Common Bean Coordinated Agricultural Project
Soybean Genomics and Improvement
2010 Annual Report
1a.Objectives (from AD-416)
Objectives are for the identification of genetic variability for nutritional traits in common bean, the discovery of the genes or quantitative trait loci (QTL) controlling that variability and the development of DNA markers that can be used by plant breeders to incorporate QTL into new and more nutritional common bean cultivars.
1b.Approach (from AD-416)
Single Nucleotide Polymorphism (SNP) DNA markers will be discovered via the use of high throughput DNA sequence analysis using the Illumina/Solexa Genome Analyzer as well as via the analysis of common bean DNA gene fragments amplified using polymerase chain reaction (PCR) primers designed to orthologous soybean genes. Because common bean market classes fall into three distinct groups based on their geographic origins in Central or S. America, three sets of 768 SNP panels specific to the three groups will be developed. These three sets of SNPs will be used to characterize common bean populations segregating for nutritional traits for purposes of QTL discovery. The SNP analysis will be conducted using the Illumina GoldenGate assay which is analyzed on the Illumina BeadStation.
Funds from North Dakota State University, Fargo, ND are provided by the Agriculture and Food Research Initiative (AFRI) of the USDA, National Institute of Food and Agriculture (NIFA). The overall objectives of the collaborative project are the identification of genetic variability for nutritional traits in common bean, the discovery of the genes or quantitative trait loci (QTL) controlling that variability and the development of DNA markers that can be used by plant breeders to incorporate QTL into new and more nutritional common bean cultivars. Progress was made in the development of a 1536 single nucleotide polymorphism (SNP) DNA marker assay for common bean. This assay was used to create a SNP-based genetic map of a new common bean mapping population developed at North Dakota St. University from a cross of the pinto bean cultivar Stampede with the dark red kidney bean cultivar Red Hawk.
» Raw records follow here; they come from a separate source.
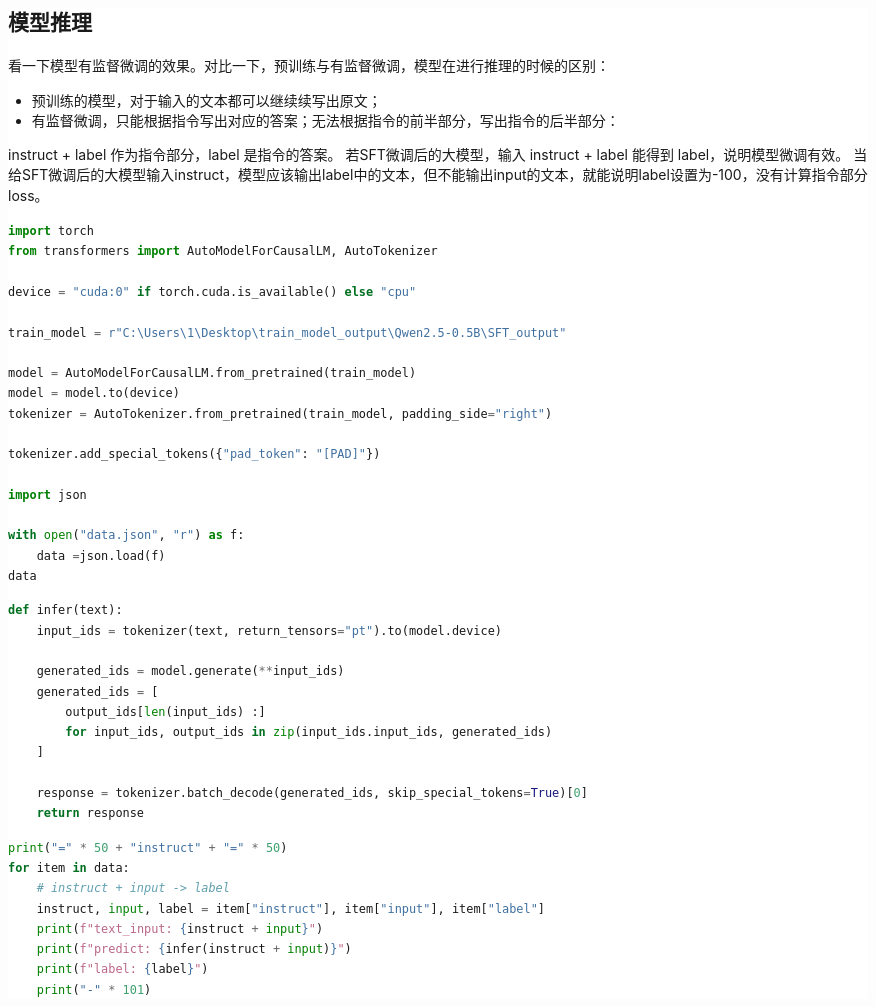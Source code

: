 
## 模型推理

看一下模型有监督微调的效果。对比一下，预训练与有监督微调，模型在进行推理的时候的区别：

* 预训练的模型，对于输入的文本都可以继续续写出原文；
* 有监督微调，只能根据指令写出对应的答案；无法根据指令的前半部分，写出指令的后半部分：

instruct + label 作为指令部分，label 是指令的答案。
若SFT微调后的大模型，输入 instruct + label 能得到 label，说明模型微调有效。
当给SFT微调后的大模型输入instruct，模型应该输出label中的文本，但不能输出input的文本，就能说明label设置为-100，没有计算指令部分loss。

```python
import torch
from transformers import AutoModelForCausalLM, AutoTokenizer

device = "cuda:0" if torch.cuda.is_available() else "cpu"

train_model = r"C:\Users\1\Desktop\train_model_output\Qwen2.5-0.5B\SFT_output"

model = AutoModelForCausalLM.from_pretrained(train_model)
model = model.to(device)
tokenizer = AutoTokenizer.from_pretrained(train_model, padding_side="right")

tokenizer.add_special_tokens({"pad_token": "[PAD]"})

import json

with open("data.json", "r") as f:
    data =json.load(f)
data
```



```python
def infer(text):
    input_ids = tokenizer(text, return_tensors="pt").to(model.device)

    generated_ids = model.generate(**input_ids)
    generated_ids = [
        output_ids[len(input_ids) :]
        for input_ids, output_ids in zip(input_ids.input_ids, generated_ids)
    ]

    response = tokenizer.batch_decode(generated_ids, skip_special_tokens=True)[0]
    return response
```

   

```python
print("=" * 50 + "instruct" + "=" * 50)
for item in data:
    # instruct + input -> label
    instruct, input, label = item["instruct"], item["input"], item["label"]
    print(f"text_input: {instruct + input}")
    print(f"predict: {infer(instruct + input)}")
    print(f"label: {label}")
    print("-" * 101)
```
In addition, the same set of SNP markers was used to analyze a group of 192 diverse common bean genotypes which included beans from the various market classes (pinto, black, navy, great northern, small red, dark red kidney, dark red kidney, white kidney, and snap bean) with the objective of defining genetic variability within and among the market classes and to identify SNP markers that would be particularly useful for genetic mapping and marker assisted selection in breeding populations developed from within market class crosses. Progress is monitored via written reports, by phone and e-mail communication with the Project Coordinator and the Project Collaborators as well as by an annual meeting at the Plant & Animal Genome Conference in San Diego, CA in January.